By the late 1960s, she was working at Planned Parenthood, where she excelled at having honest conversations about uncomfortable topics. Eventually, Westheimer found herself giving a lecture to New York-area broadcasters about airing programming with information about safe sex. Radio station WYNY offered her a show, Sexually Speaking, that soon blossomed into a hit, going from 15 minutes to two hours weekly. By 1983, 250,000 people were listening to Westheimer talk about contraception and intimacy.

5. People told her to lose her accent.

Westheimer’s distinctive accent has led some to declare her “Grandma Freud.” But early on, she was given advice to take speech lessons and make an effort to lose her accent. Westheimer declined, and considers herself fortunate to have done so. “It helped me greatly, because when people turned on the radio, they knew it was me,” she told the Harvard Business Review in 2016.

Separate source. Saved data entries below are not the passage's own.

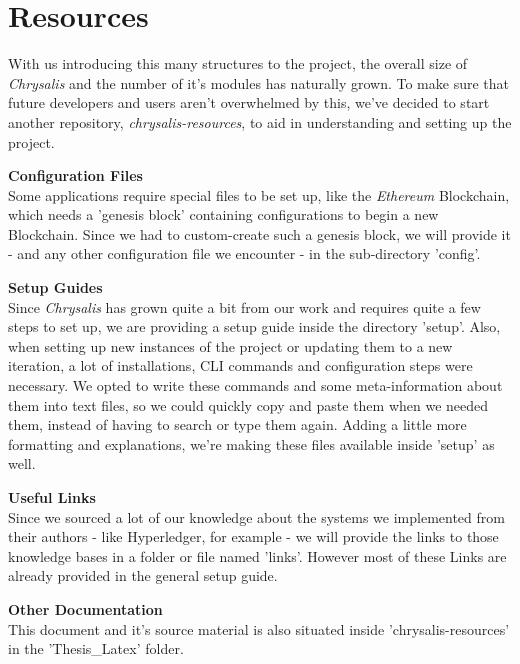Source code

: %
\chapter{Resources}
\label{sec:res}

With us introducing this many structures to the project, the overall size of \emph{Chrysalis} and the number of it's modules has naturally grown. To make sure that future developers and users aren't overwhelmed by this, we've decided to start another repository, \emph{chrysalis-resources}, to aid in understanding and setting up the project.

\textbf{Configuration Files} \\[0.2em]
Some applications require special files to be set up, like the \emph{Ethereum} Blockchain, which needs a 'genesis block' containing configurations to begin a new Blockchain. Since we had to custom-create such a genesis block, we will provide it - and any other configuration file we encounter - in the sub-directory 'config'.

\textbf{Setup Guides} \\[0.2em]
Since \emph{Chrysalis} has grown quite a bit from our work and requires quite a few steps to set up, we are providing a setup guide inside the directory 'setup'. \newline
Also, when setting up new instances of the project or updating them to a new iteration, a lot of installations, CLI commands and configuration steps were necessary. We opted to write these commands and some meta-information about them into text files, so we could quickly copy and paste them when we needed them, instead of having to search or type them again. Adding a little more formatting and explanations, we're making these files available inside 'setup' as well.

\textbf{Useful Links} \\[0.2em]
Since we sourced a lot of our knowledge about the systems we implemented from their authors - like Hyperledger, for example - we will provide the links to those knowledge bases in a folder or file named 'links'. However most of these Links are already provided in the general setup guide.

\textbf{Other Documentation} \\[0.2em]
This document and it's source material is also situated inside 'chrysalis-resources' in the 'Thesis\_Latex' folder.


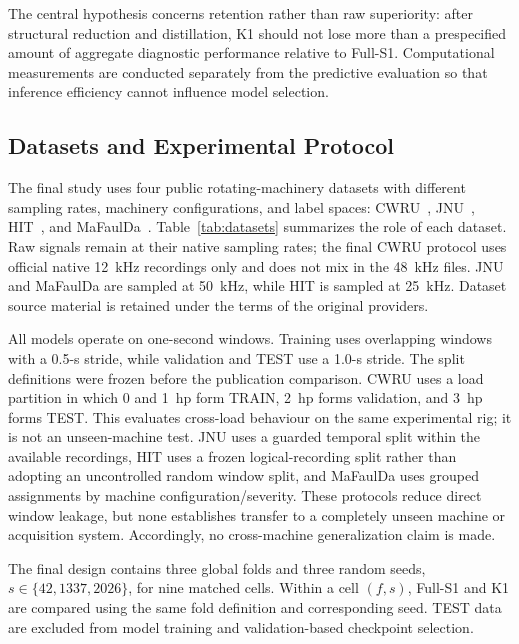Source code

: 

The central hypothesis concerns retention rather than raw superiority: after structural reduction and distillation, K1 should not lose more than a prespecified amount of aggregate diagnostic performance relative to Full-S1. Computational measurements are conducted separately from the predictive evaluation so that inference efficiency cannot influence model selection.

\subsection{Datasets and Experimental Protocol}
\label{subsec:datasets}

The final study uses four public rotating-machinery datasets with different sampling rates, machinery configurations, and label spaces: CWRU~\citep{CWRUDataset}, JNU~\citep{JNUDataset}, HIT~\citep{Hou2023HIT}, and MaFaulDa~\citep{MaFaulDaDataset}. Table~\ref{tab:datasets} summarizes the role of each dataset. Raw signals remain at their native sampling rates; the final CWRU protocol uses official native 12~kHz recordings only and does not mix in the 48~kHz files. JNU and MaFaulDa are sampled at 50~kHz, while HIT is sampled at 25~kHz. Dataset source material is retained under the terms of the original providers.



All models operate on one-second windows. Training uses overlapping windows with a 0.5-s stride, while validation and TEST use a 1.0-s stride. The split definitions were frozen before the publication comparison. CWRU uses a load partition in which 0 and 1~hp form TRAIN, 2~hp forms validation, and 3~hp forms TEST. This evaluates cross-load behaviour on the same experimental rig; it is not an unseen-machine test. JNU uses a guarded temporal split within the available recordings, HIT uses a frozen logical-recording split rather than adopting an uncontrolled random window split, and MaFaulDa uses grouped assignments by machine configuration/severity. These protocols reduce direct window leakage, but none establishes transfer to a completely unseen machine or acquisition system. Accordingly, no cross-machine generalization claim is made.

The final design contains three global folds and three random seeds, $s\in\{42,1337,2026\}$, for nine matched cells. Within a cell $(f,s)$, Full-S1 and K1 are compared using the same fold definition and corresponding seed. TEST data are excluded from model training and validation-based checkpoint selection.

6. She’s not concerned about her height, either.

In addition to her voice, Westheimer became easily recognizable due to her diminutive stature. (She’s four feet, seven inches tall.) When she was younger, Westheimer worried her height might not be appealing. Later, she realized it was an asset. “On the contrary, I was lucky to be so small, because when I was studying at the Sorbonne, there was very little space in the auditoriums and I could always find a good-looking guy to put me up on a windowsill,” she told the HBR.

7. She advises people not to take huge penises seriously.

Westheimer doesn’t frown upon pornography; in 2018, she told the Times of Israel that viewers can “learn something from it.” But she does note the importance of separating fantasy from reality. “People have to use their own judgment in knowing that in any of the sexually explicit movies, the genitalia that is shown—how should I say this? No regular person is endowed like that.”

8. She lectures on cruise ships.

Westheimer uses every available medium—radio, television, the internet, and even graphic novels—to share her thoughts and advice about human sexuality. Sometimes, that means going out to sea. The therapist books cruise ship appearances where she offers presentations to guests on how best to manage their sex lives. Westheimer often insists the crew participate and will regularly request that the captain read some of the questions.

“The last time, the captain was British, very tall, and had to say ‘orgasm’ and ‘erection,’” she told The New York Times in 2018. “Never did they think they would hear the captain talk about the things we were talking about.” Of course, that’s long been Westheimer’s objective—to make the taboo seem tame.